The Xbox One’s Used Game Policies Confuse Publishers, Too

It’s time for somebody, myself, specifically, to sit down to a nice meal of crow. I was far from the only one assuming that the Xbox One’s bizarre restrictions on used games were instituted at the behest of the publishers. However, more and more it appears that they’re every bit as befuddled and confused as we are.

Take, for example, Peter Moore, chief operating officer of the publisher gamers love to hate, EA. Moore, asked about the Xbox One’s DRM, categorically denied EA had anything to do with it:

We have not internally even begun to sit down and answer those questions…EA has never had a conversation, and I have been present at all of them, with all of the manufacturers, saying you must put a system in place that allows us to take a piece of the action or even stop it.
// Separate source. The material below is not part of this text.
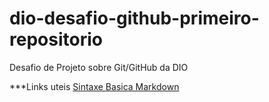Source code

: # dio-desafio-github-primeiro-repositorio
Desafio de Projeto sobre Git/GitHub da DIO

***Links uteis
[Sintaxe Basica Markdown](https://www.markdownguide.org/basic-syntax/)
Absolutely incorrect.

Just spin, right? Stop and consider, though, that Ubisoft has said pretty much the same thing, and you start to wonder. Obviously the publishers knew that Microsoft was working on something along these lines; we’ve known that Microsoft was toying with a system like this for months. At the very least they had to know Microsoft was implementing a licensing system.

But either the extent of the system, the extent of the hostility towards the system, or both, took publishers by surprise. The fact that two major publishers claim to have nothing in place yet would indicate that they’ve got no idea how to handle it, and it’s telling that both interviews mention GameStop as a “valued partner”. The good news is that it seems likely they’ll take note of fan outrage, and response to the PS4, and likely leave things as they stand. Still, we’d love to be a fly on the wall at E3; we bet there are some interesting conversations happening right now.